G protein-activated K+ (GIRK) channels are activated by numerous neurotransmitters that act on G(i/o) proteins, via a direct interaction with the G beta gamma subunit of G proteins. In addition, GIRK channels are positively regulated by intracellular Na+ via a direct interaction (fast pathway) and via a G beta gamma-dependent mechanism (slow pathway,). The slow modulation has been proposed to arise from the recently described phenomenon of Na+-induced reduction of affinity of interaction between G alpha(GDP) and G beta gamma subunits of G proteins. In this scenario, elevated Na+ enhances basal dissociation of G protein heterotrimers, elevating free cellular G beta gamma and activating GIRK. However, it is not clear whether this hypothesis can account for the quantitative and kinetic aspects of the observed regulation.

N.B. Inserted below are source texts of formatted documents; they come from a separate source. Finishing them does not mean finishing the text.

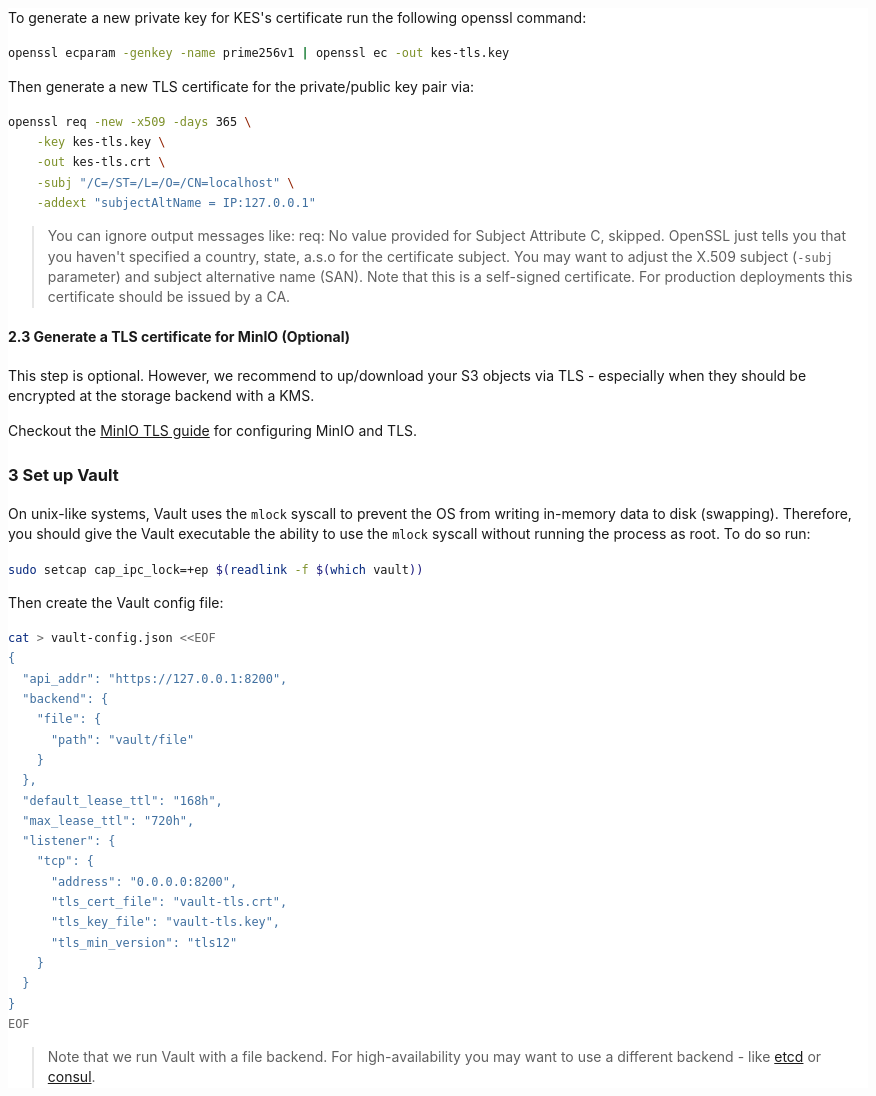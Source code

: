 To generate a new private key for KES's certificate run the following openssl command:
```sh
openssl ecparam -genkey -name prime256v1 | openssl ec -out kes-tls.key
```

Then generate a new TLS certificate for the private/public key pair via:
```sh
openssl req -new -x509 -days 365 \
    -key kes-tls.key \
    -out kes-tls.crt \
    -subj "/C=/ST=/L=/O=/CN=localhost" \
    -addext "subjectAltName = IP:127.0.0.1"
```
> You can ignore output messages like: req: No value provided for Subject Attribute C, skipped.
> OpenSSL just tells you that you haven't specified a country, state, a.s.o for the certificate subject.
> You may want to adjust the X.509 subject (`-subj` parameter) and subject alternative name (SAN).
> Note that this is a self-signed certificate. For production deployments this certificate should be
> issued by a CA. 

#### 2.3 Generate a TLS certificate for MinIO (Optional)

This step is optional. However, we recommend to up/download your S3 objects via TLS - especially when they should be encrypted at the
storage backend with a KMS.

Checkout the [MinIO TLS guide](https://docs.min.io/docs/how-to-secure-access-to-minio-server-with-tls.html) for configuring MinIO and TLS.

### 3 Set up Vault

On unix-like systems, Vault uses the `mlock` syscall to prevent the OS from writing in-memory data
to disk (swapping). Therefore, you should give the Vault executable the ability to use the `mlock`
syscall without running the process as root. To do so run:
```sh
sudo setcap cap_ipc_lock=+ep $(readlink -f $(which vault))
```

Then create the Vault config file:
```sh
cat > vault-config.json <<EOF
{
  "api_addr": "https://127.0.0.1:8200",
  "backend": {
    "file": {
      "path": "vault/file"
    }
  },
  "default_lease_ttl": "168h",
  "max_lease_ttl": "720h",
  "listener": {
    "tcp": {
      "address": "0.0.0.0:8200",
      "tls_cert_file": "vault-tls.crt",
      "tls_key_file": "vault-tls.key",
      "tls_min_version": "tls12"
    }
  }
}
EOF
```
> Note that we run Vault with a file backend. For high-availability you may want to use a different
> backend - like [etcd](https://www.vaultproject.io/docs/configuration/storage/etcd/) or [consul](https://learn.hashicorp.com/vault/operations/ops-vault-ha-consul).
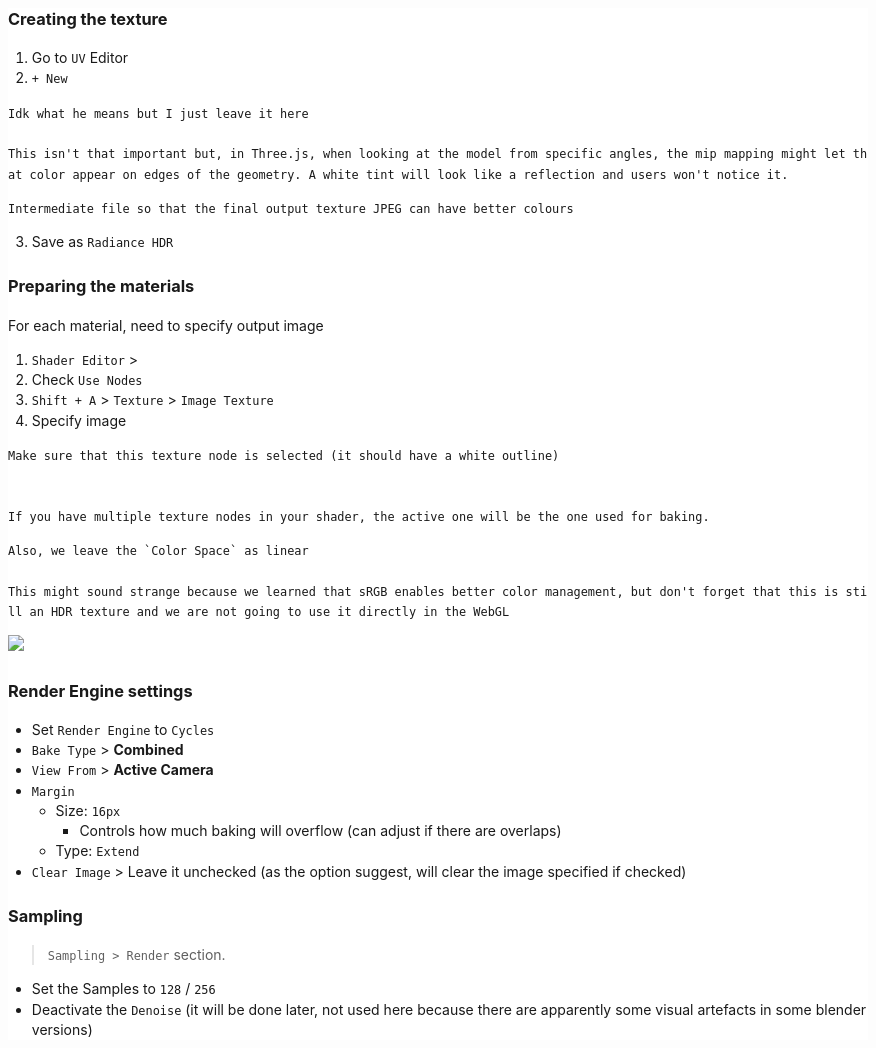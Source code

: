 
### Creating the texture
1. Go to `UV` Editor
2. `+ New`

```ad-note
Idk what he means but I just leave it here

This isn't that important but, in Three.js, when looking at the model from specific angles, the mip mapping might let that color appear on edges of the geometry. A white tint will look like a reflection and users won't notice it.
```
```ad-info
Intermediate file so that the final output texture JPEG can have better colours
```

3.  Save as `Radiance HDR`

### Preparing the materials
For each material, need to specify output image
1. `Shader Editor` > 
2. Check `Use Nodes`
3. `Shift + A`  > `Texture` > `Image Texture`
4. Specify image

```ad-warning
Make sure that this texture node is selected (it should have a white outline)


If you have multiple texture nodes in your shader, the active one will be the one used for baking.
```
```ad-note
Also, we leave the `Color Space` as linear

This might sound strange because we learned that sRGB enables better color management, but don't forget that this is still an HDR texture and we are not going to use it directly in the WebGL
```

![](https://threejs-journey.com/assets/lessons/35/081.png)



### Render Engine settings
- Set `Render Engine` to `Cycles`
- `Bake Type` > **Combined**
- `View From` > **Active Camera**
- `Margin` 
	- Size: `16px`
		- Controls how much baking will overflow (can adjust if there are overlaps)
	- Type: `Extend`
- `Clear Image` > Leave it unchecked (as the option suggest, will clear the image specified if checked)

### Sampling
> `Sampling > Render` section.
- Set the Samples to `128` / `256`
- Deactivate the `Denoise` (it will be done later, not used here because there are apparently some visual artefacts in some blender versions)
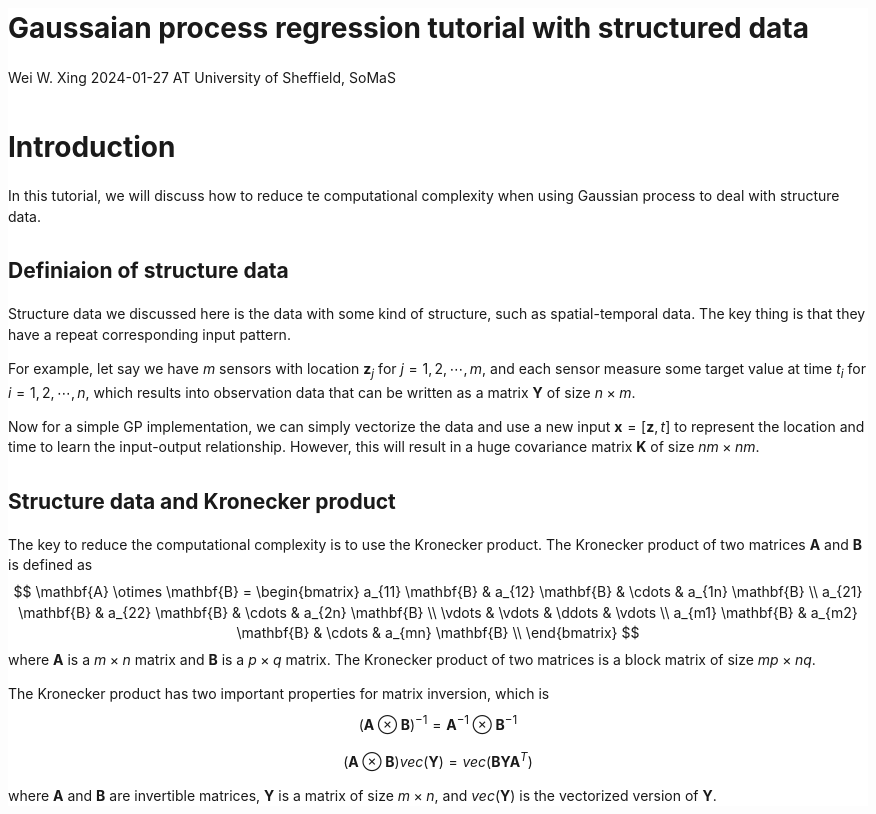 Gaussaian process regression tutorial with structured data
=========================================================

Wei W. Xing
2024-01-27 AT University of Sheffield, SoMaS


# Introduction
In this tutorial, we will discuss how to reduce te computational complexity when using Gaussian process to deal with structure data.

## Definiaion of structure data
Structure data we discussed here is the data with some kind of structure, such as spatial-temporal data. The key thing is that they have a repeat corresponding input pattern.



For example, let say we have $m$ sensors with location $\mathbf{z}_j$ for $j = 1, 2, \cdots, m$, and each sensor measure some target value at time $t_i$ for $i = 1, 2, \cdots, n$, which results into observation data that can be written as a matrix $\mathbf{Y}$ of size $n \times m$.


Now for a simple GP implementation, we can simply vectorize the data and use a new input $\mathbf{x} = [\mathbf{z}, t]$ to represent the location and time to learn the input-output relationship. However, this will result in a huge covariance matrix $\mathbf{K}$ of size $nm \times nm$.

## Structure data and Kronecker product
The key to reduce the computational complexity is to use the Kronecker product. The Kronecker product of two matrices $\mathbf{A}$ and $\mathbf{B}$ is defined as
$$
\mathbf{A} \otimes \mathbf{B} = \begin{bmatrix}
a_{11} \mathbf{B} & a_{12} \mathbf{B} & \cdots & a_{1n} \mathbf{B} \\
a_{21} \mathbf{B} & a_{22} \mathbf{B} & \cdots & a_{2n} \mathbf{B} \\
\vdots & \vdots & \ddots & \vdots \\
a_{m1} \mathbf{B} & a_{m2} \mathbf{B} & \cdots & a_{mn} \mathbf{B} \\
\end{bmatrix}
$$
where $\mathbf{A}$ is a $m \times n$ matrix and $\mathbf{B}$ is a $p \times q$ matrix. The Kronecker product of two matrices is a block matrix of size $mp \times nq$.

The Kronecker product has two important properties for matrix inversion, which is
$$
(\mathbf{A} \otimes \mathbf{B})^{-1} = \mathbf{A}^{-1} \otimes \mathbf{B}^{-1}
$$

$$
(\mathbf{A} \otimes \mathbf{B}) vec(\mathbf{Y}) = vec(\mathbf{B} \mathbf{Y} \mathbf{A}^T)
$$

where $\mathbf{A}$ and $\mathbf{B}$ are invertible matrices, $\mathbf{Y}$ is a matrix of size $m \times n$, and $vec(\mathbf{Y})$ is the vectorized version of $\mathbf{Y}$.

Here, we report the development of a quantitative model of slow, Na+-dependent, G proteir-mediated activation of GIRK. Activity of GIRK1(F137S) channels, which are devoid of direct interaction with Na+, was measured in excised membrane patches and used as an indicator of free G beta gamma levels. The change ir channel activity was used to calculate the Na+-dependent change in the affinity of G protein subunit interaction. Under a wide range of initial conditions, the model predicted that a relatively small decrease in the affinity of interaction of G alpha(GDP) and G beta gamma (about twofold under most conditions) accounts for the twofold activation of GIRK induced by Na+, in agreement with biochemical data published previously The model also correctly described the slow time course of Na+ effect and explained the previously observed enhancement of Na+-induced activation of GIRK by coexpressed G alpha(i3) This is the first quantitative model that describes the basal equilibrium between free and bound G protein subunits and its consequences on regulation of a G beta gamma effector.